«Ero solo incazzato. Non ho mai voluto fare del male a nessuno». L’ammenda di , marocchino di 24 anni, arrestato a Brunello nell’aprile del 2016 dagli uomini della Digis di Varese con l’accusa di vicinanza agli ambiti terroristi del Daesh frutta uno sconto di pena di 8 mesi. In primo grado Khachia era stato condannato a 6 anni, da ieri diventati, in sede d’Appello a milano 5 anni e due mesi. Khachia in aula ha affermato di essere stato furioso per le sorti del fratello Oussama,
foreign fighter di 30 anni, morto nel 2015 in Iraq dopo essersi unito, in seguito all’espulsione dal territorio Italiano, alle milizie del Califfato in Siria, ma di non aver mai «voluto fare del male a nessuno». Eppure nelle intercettazioni a suo carico lui, assistito dall’avvocato , affermava di voler fare saltare «in aria la questura di Varese». Lì dove suo fratello era stato portato dopo l’arresto. Oussama era radicalizzato.
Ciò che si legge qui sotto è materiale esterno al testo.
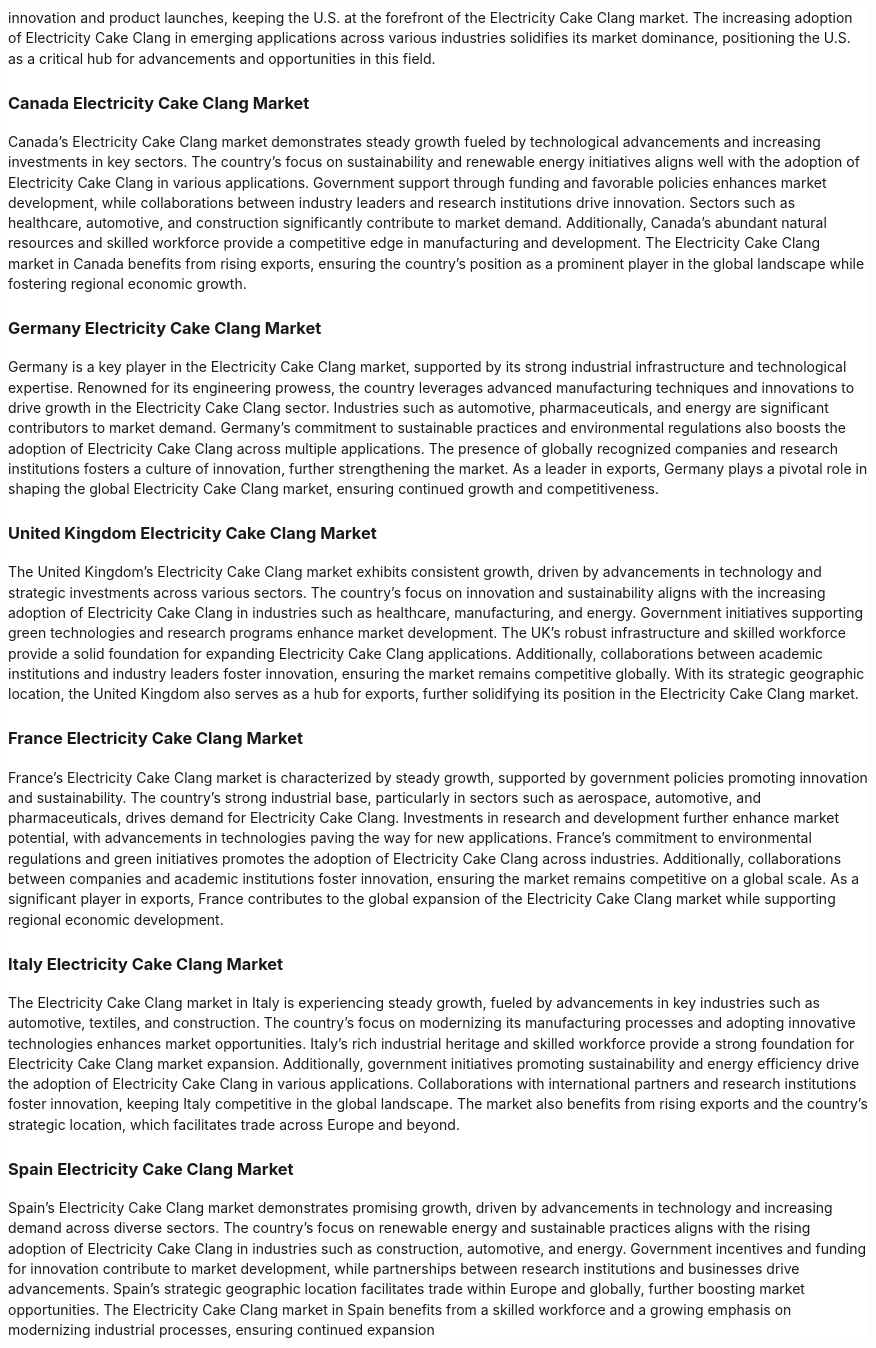 innovation and product launches, keeping the U.S. at the forefront of the Electricity Cake Clang market. The increasing adoption of Electricity Cake Clang in emerging applications across various industries solidifies its market dominance, positioning the U.S. as a critical hub for advancements and opportunities in this field.</p><h3>Canada Electricity Cake Clang Market</h3><p>Canada&rsquo;s Electricity Cake Clang market demonstrates steady growth fueled by technological advancements and increasing investments in key sectors. The country&rsquo;s focus on sustainability and renewable energy initiatives aligns well with the adoption of Electricity Cake Clang in various applications. Government support through funding and favorable policies enhances market development, while collaborations between industry leaders and research institutions drive innovation. Sectors such as healthcare, automotive, and construction significantly contribute to market demand. Additionally, Canada&rsquo;s abundant natural resources and skilled workforce provide a competitive edge in manufacturing and development. The Electricity Cake Clang market in Canada benefits from rising exports, ensuring the country&rsquo;s position as a prominent player in the global landscape while fostering regional economic growth.</p><h3>Germany Electricity Cake Clang Market</h3><p>Germany is a key player in the Electricity Cake Clang market, supported by its strong industrial infrastructure and technological expertise. Renowned for its engineering prowess, the country leverages advanced manufacturing techniques and innovations to drive growth in the Electricity Cake Clang sector. Industries such as automotive, pharmaceuticals, and energy are significant contributors to market demand. Germany&rsquo;s commitment to sustainable practices and environmental regulations also boosts the adoption of Electricity Cake Clang across multiple applications. The presence of globally recognized companies and research institutions fosters a culture of innovation, further strengthening the market. As a leader in exports, Germany plays a pivotal role in shaping the global Electricity Cake Clang market, ensuring continued growth and competitiveness.</p><h3>United Kingdom Electricity Cake Clang Market</h3><p>The United Kingdom&rsquo;s Electricity Cake Clang market exhibits consistent growth, driven by advancements in technology and strategic investments across various sectors. The country&rsquo;s focus on innovation and sustainability aligns with the increasing adoption of Electricity Cake Clang in industries such as healthcare, manufacturing, and energy. Government initiatives supporting green technologies and research programs enhance market development. The UK&rsquo;s robust infrastructure and skilled workforce provide a solid foundation for expanding Electricity Cake Clang applications. Additionally, collaborations between academic institutions and industry leaders foster innovation, ensuring the market remains competitive globally. With its strategic geographic location, the United Kingdom also serves as a hub for exports, further solidifying its position in the Electricity Cake Clang market.</p><h3>France Electricity Cake Clang Market</h3><p>France&rsquo;s Electricity Cake Clang market is characterized by steady growth, supported by government policies promoting innovation and sustainability. The country&rsquo;s strong industrial base, particularly in sectors such as aerospace, automotive, and pharmaceuticals, drives demand for Electricity Cake Clang. Investments in research and development further enhance market potential, with advancements in technologies paving the way for new applications. France&rsquo;s commitment to environmental regulations and green initiatives promotes the adoption of Electricity Cake Clang across industries. Additionally, collaborations between companies and academic institutions foster innovation, ensuring the market remains competitive on a global scale. As a significant player in exports, France contributes to the global expansion of the Electricity Cake Clang market while supporting regional economic development.</p><h3>Italy Electricity Cake Clang Market</h3><p>The Electricity Cake Clang market in Italy is experiencing steady growth, fueled by advancements in key industries such as automotive, textiles, and construction. The country&rsquo;s focus on modernizing its manufacturing processes and adopting innovative technologies enhances market opportunities. Italy&rsquo;s rich industrial heritage and skilled workforce provide a strong foundation for Electricity Cake Clang market expansion. Additionally, government initiatives promoting sustainability and energy efficiency drive the adoption of Electricity Cake Clang in various applications. Collaborations with international partners and research institutions foster innovation, keeping Italy competitive in the global landscape. The market also benefits from rising exports and the country&rsquo;s strategic location, which facilitates trade across Europe and beyond.</p><h3>Spain Electricity Cake Clang Market</h3><p>Spain&rsquo;s Electricity Cake Clang market demonstrates promising growth, driven by advancements in technology and increasing demand across diverse sectors. The country&rsquo;s focus on renewable energy and sustainable practices aligns with the rising adoption of Electricity Cake Clang in industries such as construction, automotive, and energy. Government incentives and funding for innovation contribute to market development, while partnerships between research institutions and businesses drive advancements. Spain&rsquo;s strategic geographic location facilitates trade within Europe and globally, further boosting market opportunities. The Electricity Cake Clang market in Spain benefits from a skilled workforce and a growing emphasis on modernizing industrial processes, ensuring continued expansion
È un fatto. Era passato dal rap alla guerra santa contro l’occidente, lui che a Brunello viveva con tutta la famiglia, vi era cresciuto e aveva trovato lavoro come pizzaiolo. Si era radicalizzato ed era stato scoperto e espulso. Andando a morire in mezzo al deserto. Il fratello aveva seguito le sue orme. Sul web e attraverso telefonate aveva mostrato di voler seguire le orme del fratello. Stando alle intercettazioni qualcuno dalla Siria, dal Califfato, aveva persino contattato la famiglia dopo la morte di Oussama offrendosi di far pervenire denaro in appannaggio del sacrificio versato. Il “piccolo” Khachia, intercettato, meditava di vendicare il fratello. Di onorarne memoria seguendone le orme. Provati i contatti con qualcuno in Siria, forse in quota Daesh. Il giovane era stato arrestato. In primo grado aveva parlato di “sbruffonate”, prendendo sei anni.
In appello ha detto di essere “incazzato” ma di non voler fare male a nessuno. Sconto minimo per lui. Quella della famiglia Kahchia di Brunello è comunque un’epopea. Nel maggio scorso i genitori dei due ragazzi, il padre in particolare cin quel callo sulla fronte per quanto stava chino nella preghiera, erano stati a loro volta espulsi per vicinanza a ambienti radicali. Una delle sorelle è stata denunciata per simulazione di reato. Ha denunciato di essere stata sequestrata per un’ora e seviziata, sempre a Brunello, per ragioni di odio razziale. I “sequestratori” l’avrebbero accusata di terrorismo, le che mai era stata indagata. Le indagini hanno svelato un’altra verità: nulla di quello che aveva denunciato la donna era vero. È indagata per simulazione di reato.